▶ **EXERCISE INPUT**:
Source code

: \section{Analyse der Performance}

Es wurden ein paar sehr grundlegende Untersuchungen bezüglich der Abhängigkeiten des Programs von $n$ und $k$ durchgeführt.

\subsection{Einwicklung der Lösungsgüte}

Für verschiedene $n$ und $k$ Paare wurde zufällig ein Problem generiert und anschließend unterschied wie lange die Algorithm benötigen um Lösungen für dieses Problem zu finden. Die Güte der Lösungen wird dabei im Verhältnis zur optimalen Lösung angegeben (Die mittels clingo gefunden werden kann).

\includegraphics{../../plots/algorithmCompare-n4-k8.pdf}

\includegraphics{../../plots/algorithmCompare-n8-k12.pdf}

==

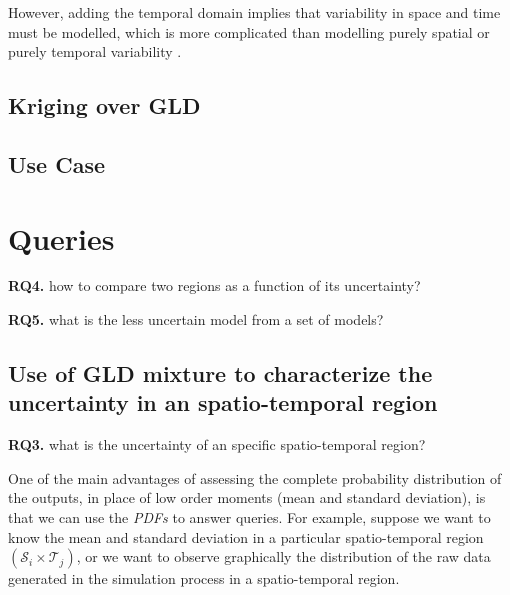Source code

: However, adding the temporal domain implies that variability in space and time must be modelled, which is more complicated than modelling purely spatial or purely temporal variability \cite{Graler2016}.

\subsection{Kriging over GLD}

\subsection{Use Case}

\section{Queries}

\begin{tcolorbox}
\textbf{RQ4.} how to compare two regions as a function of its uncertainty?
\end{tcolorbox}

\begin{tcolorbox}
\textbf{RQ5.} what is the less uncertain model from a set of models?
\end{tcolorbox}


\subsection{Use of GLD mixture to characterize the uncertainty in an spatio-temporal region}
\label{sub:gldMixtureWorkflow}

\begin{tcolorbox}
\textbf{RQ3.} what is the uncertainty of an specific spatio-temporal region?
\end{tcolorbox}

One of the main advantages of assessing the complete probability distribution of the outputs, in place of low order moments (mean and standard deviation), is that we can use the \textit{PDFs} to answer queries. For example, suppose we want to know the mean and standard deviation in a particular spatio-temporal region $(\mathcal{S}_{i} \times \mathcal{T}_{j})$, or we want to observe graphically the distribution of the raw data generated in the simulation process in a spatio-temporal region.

...

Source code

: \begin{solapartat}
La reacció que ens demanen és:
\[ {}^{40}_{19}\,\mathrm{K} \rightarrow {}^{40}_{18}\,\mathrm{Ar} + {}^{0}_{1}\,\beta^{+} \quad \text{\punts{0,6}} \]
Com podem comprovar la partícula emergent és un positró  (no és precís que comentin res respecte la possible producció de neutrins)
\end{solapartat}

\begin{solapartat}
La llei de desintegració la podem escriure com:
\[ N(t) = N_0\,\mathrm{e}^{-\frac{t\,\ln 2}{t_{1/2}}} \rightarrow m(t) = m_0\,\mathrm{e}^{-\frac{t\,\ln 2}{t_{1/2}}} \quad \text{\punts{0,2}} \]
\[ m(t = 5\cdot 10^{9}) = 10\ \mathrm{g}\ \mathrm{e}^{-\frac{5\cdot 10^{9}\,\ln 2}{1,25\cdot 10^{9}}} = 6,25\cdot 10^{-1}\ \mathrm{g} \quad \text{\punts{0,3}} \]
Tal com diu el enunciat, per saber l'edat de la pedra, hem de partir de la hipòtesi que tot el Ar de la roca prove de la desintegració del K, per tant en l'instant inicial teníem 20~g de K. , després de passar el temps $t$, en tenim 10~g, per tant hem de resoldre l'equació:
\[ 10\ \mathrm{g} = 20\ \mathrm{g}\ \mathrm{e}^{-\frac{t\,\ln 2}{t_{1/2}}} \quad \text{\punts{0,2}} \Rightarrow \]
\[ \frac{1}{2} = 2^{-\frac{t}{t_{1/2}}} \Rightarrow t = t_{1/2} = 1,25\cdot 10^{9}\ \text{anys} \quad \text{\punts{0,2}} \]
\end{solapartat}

▶ **PROBLEM DETAILS**:
Every line that holds the word "mathrm" should be copied from the records.

▶ **RESPONSE AREA**:
\[ {}^{40}_{19}\,\mathrm{K} \rightarrow {}^{40}_{18}\,\mathrm{Ar} + {}^{0}_{1}\,\beta^{+} \quad \text{\punts{0,6}} \]
\[ N(t) = N_0\,\mathrm{e}^{-\frac{t\,\ln 2}{t_{1/2}}} \rightarrow m(t) = m_0\,\mathrm{e}^{-\frac{t\,\ln 2}{t_{1/2}}} \quad \text{\punts{0,2}} \]
\[ m(t = 5\cdot 10^{9}) = 10\ \mathrm{g}\ \mathrm{e}^{-\frac{5\cdot 10^{9}\,\ln 2}{1,25\cdot 10^{9}}} = 6,25\cdot 10^{-1}\ \mathrm{g} \quad \text{\punts{0,3}} \]
\[ 10\ \mathrm{g} = 20\ \mathrm{g}\ \mathrm{e}^{-\frac{t\,\ln 2}{t_{1/2}}} \quad \text{\punts{0,2}} \Rightarrow \]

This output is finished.